DistilBertForSequenceClassification(
  (distilbert): DistilBertModel(
    (embeddings): Embeddings(
      (word_embeddings): Embedding(30522, 768, padding_idx=0)
      (position_embeddings): Embedding(512, 768)
      (LayerNorm): LayerNorm((768,), eps=1e-12, elementwise_affine=True)
      (dropout): Dropout(p=0.1, inplace=False)
    )
    (transformer): Transformer(
      (layer): ModuleList(
        (0-5): 6 x TransformerBlock(
          (attention): DistilBertSdpaAttention(
            (dropout): Dropout(p=0.1, inplace=False)
            (q_lin): Linear(in_features=768, out_features=768, bias=True)
            (k_lin): Linear(in_features=768, out_features=768, bias=True)
            (v_lin): Linear(in_features=768, out_features=768, bias=True)

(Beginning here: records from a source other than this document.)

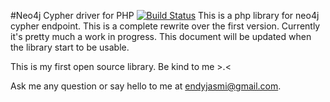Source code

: #Neo4j Cypher driver for PHP [![Build Status](https://travis-ci.org/endyjasmi/neo4j.svg?branch=develop)](https://travis-ci.org/endyjasmi/neo4j)
This is a php library for neo4j cypher endpoint. This is a complete rewrite over the first version. Currently it's pretty much a work in progress. This document will be updated when the library start to be usable.

This is my first open source library. Be kind to me >.<

Ask me any question or say hello to me at [endyjasmi@gmail.com](mailto:endyjasmi@gmail.com).
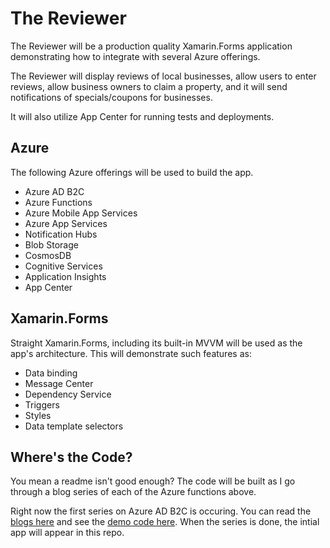 # The Reviewer

The Reviewer will be a production quality Xamarin.Forms application demonstrating how to integrate with several Azure offerings.

The Reviewer will display reviews of local businesses, allow users to enter reviews, allow business owners to claim a property, and it will send notifications of specials/coupons for businesses.

It will also utilize App Center for running tests and deployments.

## Azure

The following Azure offerings will be used to build the app.

- Azure AD B2C
- Azure Functions
- Azure Mobile App Services
- Azure App Services
- Notification Hubs
- Blob Storage
- CosmosDB
- Cognitive Services
- Application Insights
- App Center

## Xamarin.Forms

Straight Xamarin.Forms, including its built-in MVVM will be used as the app's architecture. This will demonstrate such features as:

- Data binding
- Message Center
- Dependency Service
- Triggers
- Styles
- Data template selectors

## Where's the Code?

You mean a readme isn't good enough? The code will be built as I go through a blog series of each of the Azure functions above. 

Right now the first series on Azure AD B2C is occuring. You can read the [blogs here](https://msou.co/8d) and see the [demo code here](https://msou.co/8c). When the series is done, the intial app will appear in this repo.
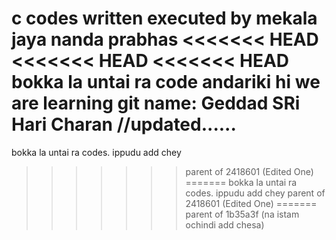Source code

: c codes written executed by mekala jaya nanda prabhas
<<<<<<< HEAD
<<<<<<< HEAD
<<<<<<< HEAD
bokka la untai ra code
andariki hi 
we are learning git
name: Geddad SRi Hari Charan //updated......
=======
bokka la untai ra codes.
ippudu add chey
>>>>>>> parent of 2418601 (Edited One)
=======
bokka la untai ra codes.
ippudu add chey
>>>>>>> parent of 2418601 (Edited One)
=======
>>>>>>> parent of 1b35a3f (na istam ochindi add chesa)
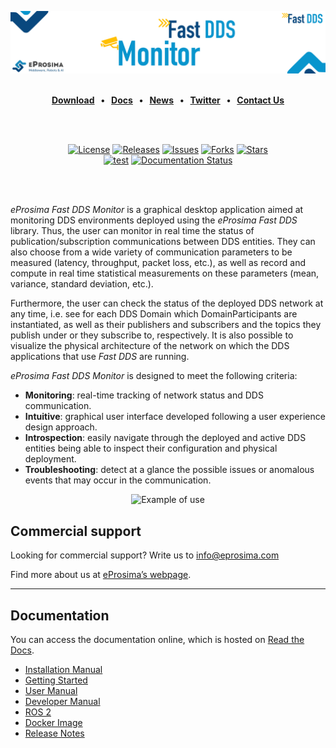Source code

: [![Fast DDS](resources/images/monitor_repo_banner.png)](https://www.eprosima.com/middleware/tools/fast-dds-monitor)

<br>

<div class="menu" align="center">
    <strong>
        <a href="https://eprosima.com/index.php/downloads-all">Download</a>
        <span>&nbsp;&nbsp;•&nbsp;&nbsp;</span>
        <a href="https://fast-dds-monitor.readthedocs.io/en/latest/">Docs</a>
        <span>&nbsp;&nbsp;•&nbsp;&nbsp;</span>
        <a href="https://eprosima.com/index.php/company-all/news">News</a>
        <span>&nbsp;&nbsp;•&nbsp;&nbsp;</span>
        <a href="https://twitter.com/EProsima">Twitter</a>
        <span>&nbsp;&nbsp;•&nbsp;&nbsp;</span>
        <a href="mailto:info@eprosima.com">Contact Us</a>
    </strong>
</div>

<br><br>

<div class="badges" align="center">
    <a href="https://www.gnu.org/licenses/gpl-3.0.en.html"><img alt="License" src="https://img.shields.io/github/license/eProsima/Fast-DDS-monitor.svg"/></a>
    <a href="https://github.com/eProsima/Fast-DDS-monitor/releases"><img alt="Releases" src="https://img.shields.io/github/v/release/eProsima/Fast-DDS-monitor?sort=semver"/></a>
    <a href="https://github.com/eProsima/Fast-DDS-monitor/issues"><img alt="Issues" src="https://img.shields.io/github/issues/eProsima/Fast-DDS-monitor.svg"/></a>
    <a href="https://github.com/eProsima/Fast-DDS-monitor/network/members"><img alt="Forks" src="https://img.shields.io/github/forks/eProsima/Fast-DDS-monitor.svg"/></a>
    <a href="https://github.com/eProsima/Fast-RTPS/stargazers"><img alt="Stars" src="https://img.shields.io/github/stars/eProsima/Fast-DDS-monitor.svg"/></a>
    <br>
    <a href="https://github.com/eProsima/Fast-DDS-monitor/actions/workflows/nightly.yml"><img alt="test" src="https://github.com/eProsima/Fast-DDS-monitor/actions/workflows/nightly.yml/badge.svg"/></a>
    <a href="https://fast-dds-monitor.readthedocs.io/en/latest/"><img alt="Documentation Status" src="https://readthedocs.org/projects/fast-dds-monitor/badge/?version=latest"></a>
</div>

<br><br>

*eProsima Fast DDS Monitor* is a graphical desktop application aimed at monitoring DDS environments deployed using the
*eProsima Fast DDS* library.
Thus, the user can monitor in real time the status of publication/subscription communications between DDS entities.
They can also choose from a wide variety of communication parameters to be measured (latency, throughput, packet loss,
etc.), as well as record and compute in real time statistical measurements on these parameters
(mean, variance, standard deviation, etc.).

Furthermore, the user can check the status of the deployed DDS network at any time, i.e. see for each DDS
Domain which DomainParticipants are instantiated, as well as their publishers and subscribers and the topics
they publish under or they subscribe to, respectively.
It is also possible to visualize the physical architecture of the network on which the DDS applications that use *Fast DDS*
are running.

*eProsima Fast DDS Monitor* is designed to meet the following criteria:

* **Monitoring**: real-time tracking of network status and DDS communication.
* **Intuitive**: graphical user interface developed following a user experience design approach.
* **Introspection**: easily navigate through the deployed and active DDS entities being able to inspect their
   configuration and physical deployment.
* **Troubleshooting**: detect at a glance the possible issues or anomalous events that may occur in the communication.

<div align="center">
    <img src="docs/rst/figures/screenshots/working_example2.gif" alt="Example of use">
</div>

## Commercial support

Looking for commercial support? Write us to info@eprosima.com

Find more about us at [eProsima’s webpage](https://eprosima.com/).

---

## Documentation

You can access the documentation online, which is hosted on [Read the Docs](https://fast-dds-monitor.readthedocs.io/en/latest/index.html).

* [Installation Manual](https://fast-dds-monitor.readthedocs.io/en/latest/rst/installation/linux.html)
* [Getting Started](https://fast-dds-monitor.readthedocs.io/en/latest/rst/getting_started/entities.html)
* [User Manual](https://fast-dds-monitor.readthedocs.io/en/latest/rst/user_manual/initialize_monitoring.html)
* [Developer Manual](https://fast-dds-monitor.readthedocs.io/en/latest/rst/developer_manual/installation/sources/linux.html)
* [ROS 2](https://fast-dds-monitor.readthedocs.io/en/latest/rst/ros/ros.html)
* [Docker Image](https://fast-dds-monitor.readthedocs.io/en/latest/rst/docker/docker.html)
* [Release Notes](https://fast-dds-monitor.readthedocs.io/en/latest/rst/notes/notes.html)
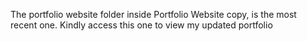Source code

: The portfolio website folder inside Portfolio Website copy, is the most recent one. Kindly access this one to view my updated portfolio
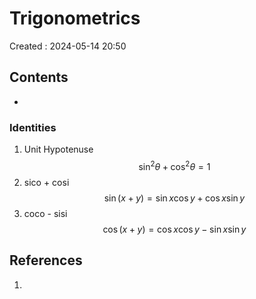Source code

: # Trigonometrics
Created : 2024-05-14 20:50


## Contents
- 

### Identities
1. Unit Hypotenuse
$$
\sin^2 \theta + \cos^2 \theta = 1
$$
2. sico + cosi
$$
\sin(x+y) = \sin x \cos y + \cos x \sin y 
$$
3. coco - sisi
$$
   \cos\left(x+y\right) = \cos x \cos y - \sin x \sin y
$$

## References
1. 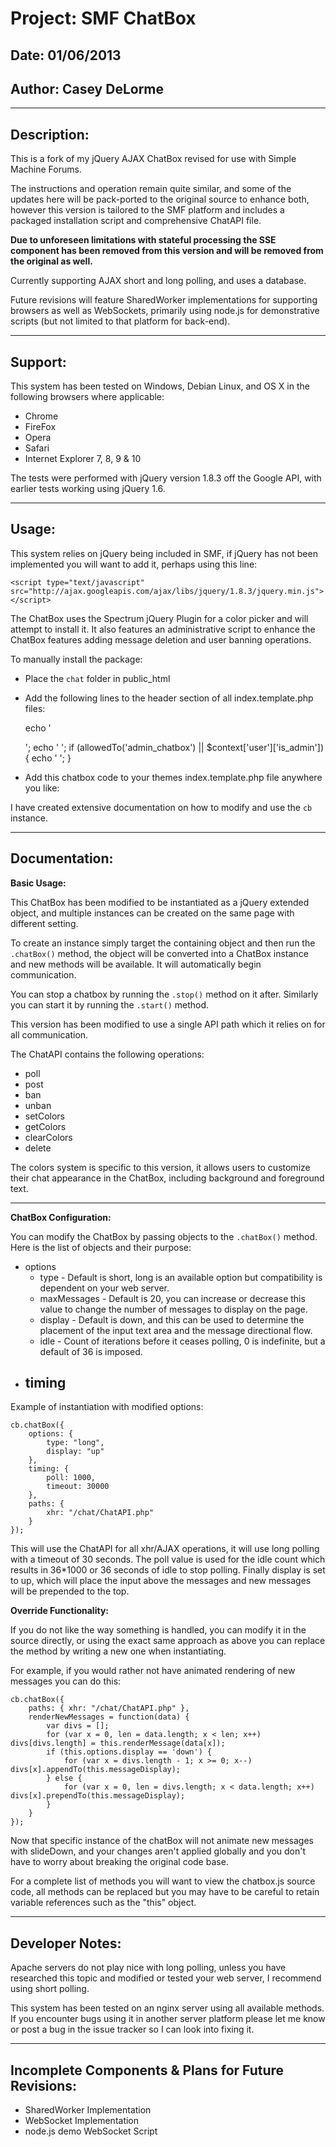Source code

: 
# Project: SMF ChatBox
## Date: 01/06/2013
## Author: Casey DeLorme

---

## Description:

This is a fork of my jQuery AJAX ChatBox revised for use with Simple Machine Forums.

The instructions and operation remain quite similar, and some of the updates here will be pack-ported to the original source to enhance both, however this version is tailored to the SMF platform and includes a packaged installation script and comprehensive ChatAPI file.

**Due to unforeseen limitations with stateful processing the SSE component has been removed from this version and will be removed from the original as well.**

Currently supporting AJAX short and long polling, and uses a database.

Future revisions will feature SharedWorker implementations for supporting browsers as well as WebSockets, primarily using node.js for demonstrative scripts (but not limited to that platform for back-end).

---

## Support:

This system has been tested on Windows, Debian Linux, and OS X in the following browsers where applicable:

- Chrome
- FireFox
- Opera
- Safari
- Internet Explorer 7, 8, 9 & 10

The tests were performed with jQuery version 1.8.3 off the Google API, with earlier tests working using jQuery 1.6.

---

## Usage:

This system relies on jQuery being included in SMF, if jQuery has not been implemented you will want to add it, perhaps using this line:

	<script type="text/javascript" src="http://ajax.googleapis.com/ajax/libs/jquery/1.8.3/jquery.min.js"></script>

The ChatBox uses the Spectrum jQuery Plugin for a color picker and will attempt to install it.  It also features an administrative script to enhance the ChatBox features adding message deletion and user banning operations.

To manually install the package:

- Place the `chat` folder in public_html
- Add the following lines to the header section of all index.template.php files:

	echo '
	<link href="/chat/css/main.css?' . time() . '" rel="stylesheet" type="text/css" />
	<link href="/chat/css/spectrum.css?' . time() . '" rel="stylesheet" type="text/css" />';
	echo '
	<script type="text/javascript"  src="/chat/js/chatbox.js?' . time() . '"></script>
	<script type="text/javascript"  src="/chat/js/spectrum.js?' . time() . '"></script>';
	if (allowedTo('admin_chatbox') || $context['user']['is_admin']) {
		echo '		<script type="text/javascript"  src="/chat/js/chatbox.admin.js?' . time() . '"></script>';
	}

- Add this chatbox code to your themes index.template.php file anywhere you like:

	<!--Begin SMF-ChatBox-->
	<div class="chat">
		<form method="post" id="chatBox"></form>
		<script type="text/javascript">
		<!--// Cloaking
			// Pass Chatbox to establish instance
			var cb = $("#chatBox").chatBox({
				paths: {
					xhr: "/chat/ChatAPI.php"
				}
			});
		//-->
		</script>
	</div>
	<!--End SMF-ChatBox-->

I have created extensive documentation on how to modify and use the `cb` instance.

---

## Documentation:

**Basic Usage:**

This ChatBox has been modified to be instantiated as a jQuery extended object, and multiple instances can be created on the same page with different setting.

To create an instance simply target the containing object and then run the `.chatBox()` method, the object will be converted into a ChatBox instance and new methods will be available.  It will automatically begin communication.

You can stop a chatbox by running the `.stop()` method on it after.  Similarly you can start it by running the `.start()` method.

This version has been modified to use a single API path which it relies on for all communication.

The ChatAPI contains the following operations:

- poll
- post
- ban
- unban
- setColors
- getColors
- clearColors
- delete

The colors system is specific to this version, it allows users to customize their chat appearance in the ChatBox, including background and foreground text.

---

**ChatBox Configuration:**

You can modify the ChatBox by passing objects to the `.chatBox()` method.  Here is the list of objects and their purpose:

- options
	- type - Default is short, long is an available option but compatibility is dependent on your web server.
	- maxMessages - Default is 20, you can increase or decrease this value to change the number of messages to display on the page.
	- display - Default is down, and this can be used to determine the placement of the input text area and the message directional flow.
	- idle - Count of iterations before it ceases polling, 0 is indefinite, but a default of 36 is imposed.
- timing
	-


Example of instantiation with modified options:

	cb.chatBox({
		options: {
			type: "long",
			display: "up"
		},
		timing: {
			poll: 1000,
			timeout: 30000
		},
		paths: {
			xhr: "/chat/ChatAPI.php"
		}
	});

This will use the ChatAPI for all xhr/AJAX operations, it will use long polling with a timeout of 30 seconds.  The poll value is used for the idle count which results in 36*1000 or 36 seconds of idle to stop polling.  Finally display is set to up, which will place the input above the messages and new messages will be prepended to the top.



**Override Functionality:**

If you do not like the way something is handled, you can modify it in the source directly, or using the exact same approach as above you can replace the method by writing a new one when instantiating.

For example, if you would rather not have animated rendering of new messages you can do this:

	cb.chatBox({
		paths: { xhr: "/chat/ChatAPI.php" },
		renderNewMessages = function(data) {
			var divs = [];
			for (var x = 0, len = data.length; x < len; x++) divs[divs.length] = this.renderMessage(data[x]);
			if (this.options.display == 'down') {
				for (var x = divs.length - 1; x >= 0; x--) divs[x].appendTo(this.messageDisplay);
			} else {
				for (var x = 0, len = divs.length; x < data.length; x++) divs[x].prependTo(this.messageDisplay);
			}
		}
	});

Now that specific instance of the chatBox will not animate new messages with slideDown, and your changes aren't applied globally and you don't have to worry about breaking the original code base.

For a complete list of methods you will want to view the chatbox.js source code, all methods can be replaced but you may have to be careful to retain variable references such as the "this" object.

---

## Developer Notes:

Apache servers do not play nice with long polling, unless you have researched this topic and modified or tested your web server, I recommend using short polling.

This system has been tested on an nginx server using all available methods.  If you encounter bugs using it in another server platform please let me know or post a bug in the issue tracker so I can look into fixing it.

---

## Incomplete Components & Plans for Future Revisions:

- SharedWorker Implementation
- WebSocket Implementation
- node.js demo WebSocket Script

            (out_lin): Linear(in_features=768, out_features=768, bias=True)
          )
          (sa_layer_norm): LayerNorm((768,), eps=1e-12, elementwise_affine=True)
          (ffn): FFN(
            (dropout): Dropout(p=0.1, inplace=False)


In [3]:
test_dataset = Dataset.from_file(r"../subset_test/data-00000-of-00001.arrow")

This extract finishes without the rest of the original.